Stuart Russell is a multi-honored Artificial Intelligence (AI) researcher. He is currently a member of the “Future of Life Institute” (FLI) and of the “Center for the Study of Existential Risk” in Cambridge (A future without us). This eminent specialist was interviewed in 2015 by the excellent Quanta Magazine to raise the following question: how to ensure that our machines that have become “intelligent”, therefore more or less autonomous, conform to our “human values”? We are trying here to understand how an AI researcher considers certain aspects of this very broad question, to put himself in his place in a way: being Stuart Russell, so as to speak …

Stuart Russell is one of many co-authors of an open letter published on FLI website in 2015, urging researchers to focus on developing “virtuous” AI systems. This call will guide the Asilomar conference of 2017 and will lead to the development of the “principles” of the same name. In this open letter, Stuart Russell notably wrote:

Our AI systems must do what they are asked to do.

It seems rather necessary to us, but for an AI researcher this is not obvious. Russell claims that, if we are not careful, increasing the level of intelligence and autonomy of these systems could lead them to do anything other than what they were intended for. They should therefore at least be designed considering at first a “benefit for humanity” but above all a guaranteed benefit. This is the notion of robustness, that is to say of permanent compliance of our systems with the objectives initially planned.

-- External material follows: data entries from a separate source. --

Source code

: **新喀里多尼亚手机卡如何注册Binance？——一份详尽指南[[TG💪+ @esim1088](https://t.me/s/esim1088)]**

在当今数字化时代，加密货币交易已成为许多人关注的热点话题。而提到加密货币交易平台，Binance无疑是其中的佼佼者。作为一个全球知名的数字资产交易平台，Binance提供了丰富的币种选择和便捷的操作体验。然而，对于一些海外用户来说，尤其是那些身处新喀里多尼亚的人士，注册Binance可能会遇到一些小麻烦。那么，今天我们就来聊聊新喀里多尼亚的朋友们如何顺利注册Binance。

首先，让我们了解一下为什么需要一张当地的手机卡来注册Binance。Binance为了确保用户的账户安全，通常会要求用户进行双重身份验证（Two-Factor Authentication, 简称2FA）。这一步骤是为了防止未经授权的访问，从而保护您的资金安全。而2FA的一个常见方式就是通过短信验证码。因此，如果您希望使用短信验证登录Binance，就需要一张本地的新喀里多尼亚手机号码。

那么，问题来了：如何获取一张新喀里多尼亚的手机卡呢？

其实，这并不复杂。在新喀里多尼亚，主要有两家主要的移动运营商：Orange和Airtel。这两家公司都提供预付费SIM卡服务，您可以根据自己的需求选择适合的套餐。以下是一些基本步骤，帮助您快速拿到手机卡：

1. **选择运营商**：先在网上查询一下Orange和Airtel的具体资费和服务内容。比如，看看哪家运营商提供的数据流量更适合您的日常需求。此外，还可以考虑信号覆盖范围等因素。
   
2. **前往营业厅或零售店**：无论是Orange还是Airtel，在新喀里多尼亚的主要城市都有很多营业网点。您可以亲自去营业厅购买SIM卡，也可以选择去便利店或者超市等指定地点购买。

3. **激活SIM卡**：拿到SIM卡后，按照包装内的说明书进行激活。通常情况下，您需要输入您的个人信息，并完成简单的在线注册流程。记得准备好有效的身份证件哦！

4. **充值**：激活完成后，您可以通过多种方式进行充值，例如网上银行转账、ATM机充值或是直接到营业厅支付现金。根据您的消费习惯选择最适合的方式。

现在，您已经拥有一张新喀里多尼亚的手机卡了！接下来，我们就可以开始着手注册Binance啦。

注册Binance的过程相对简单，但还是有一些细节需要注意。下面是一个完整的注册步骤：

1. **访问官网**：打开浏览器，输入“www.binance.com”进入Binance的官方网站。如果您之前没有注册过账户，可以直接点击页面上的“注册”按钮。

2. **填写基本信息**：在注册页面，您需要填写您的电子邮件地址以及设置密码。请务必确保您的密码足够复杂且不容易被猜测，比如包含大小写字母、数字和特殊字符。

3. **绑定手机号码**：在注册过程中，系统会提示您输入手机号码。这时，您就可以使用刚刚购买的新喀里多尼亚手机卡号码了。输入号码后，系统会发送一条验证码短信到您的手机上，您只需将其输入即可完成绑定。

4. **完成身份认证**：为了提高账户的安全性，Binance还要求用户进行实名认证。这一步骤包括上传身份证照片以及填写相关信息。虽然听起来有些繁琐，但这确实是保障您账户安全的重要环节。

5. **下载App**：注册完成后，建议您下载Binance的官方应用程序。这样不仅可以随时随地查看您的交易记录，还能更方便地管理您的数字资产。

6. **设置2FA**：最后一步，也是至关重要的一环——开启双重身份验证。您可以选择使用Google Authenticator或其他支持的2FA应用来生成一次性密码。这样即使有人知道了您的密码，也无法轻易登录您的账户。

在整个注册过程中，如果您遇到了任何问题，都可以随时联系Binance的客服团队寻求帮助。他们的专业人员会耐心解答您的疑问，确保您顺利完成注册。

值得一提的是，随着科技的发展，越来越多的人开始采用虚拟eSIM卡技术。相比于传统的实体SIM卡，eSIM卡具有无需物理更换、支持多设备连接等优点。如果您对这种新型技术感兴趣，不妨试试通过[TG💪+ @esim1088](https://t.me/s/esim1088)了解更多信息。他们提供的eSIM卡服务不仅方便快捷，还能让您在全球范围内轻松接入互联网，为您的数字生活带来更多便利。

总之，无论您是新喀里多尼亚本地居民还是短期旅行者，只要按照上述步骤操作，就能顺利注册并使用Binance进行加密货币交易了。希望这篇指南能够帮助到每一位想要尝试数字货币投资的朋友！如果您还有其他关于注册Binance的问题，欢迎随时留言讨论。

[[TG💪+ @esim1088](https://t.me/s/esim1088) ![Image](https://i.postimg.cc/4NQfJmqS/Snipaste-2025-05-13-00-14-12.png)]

This call is largely inspired by a small document written by Stuart Russell, Daniel Dewey and Max Tegmark, the latter being by the way a co-founder of FLI and the scientific director of FQXi (the “Foundational Questions Institute” originally funded by the John Templeton Foundation…). In this document1, we find some now classic concerns about the job market, the “disruptions” of models, those of finance for example, but also some openings concerning the relevance of our economic indicators. There is also the mention of research that should be carried out in terms of ethics and regulations concerning for example autonomous vehicles, smart weapons or protection of personal data.

Then, we were, three years ago, in one of these particular moments in the history of science and technology where researchers, from their own field, raise very general and still confused questions about the application of their discoveries in the economic and social field and therefore questions of ethics. But how do they approach these subjects? We believe it is important to understand this insofar as these same researchers now guide all political thinking on the subject.

“Human Values” ?

Quanta Magazine2: You think the goal of your field should be developing artificial intelligence that is “provably aligned” with human values. What does that mean?

Stuart Russell: It’s a deliberately provocative statement, because it’s putting together two things — “provably” and “human values” — that seem incompatible. It might be that human values will forever remain somewhat mysterious. But to the extent that our values are revealed in our behavior, you would hope to be able to prove that the machine will be able to “get” most of it.

These words may seem odd to those unfamiliar with AI, particularly the strange ease with which Russell conjures up “human values” as if they were defined characteristics or attributes. So, what does “human values” mean? We come back to this later.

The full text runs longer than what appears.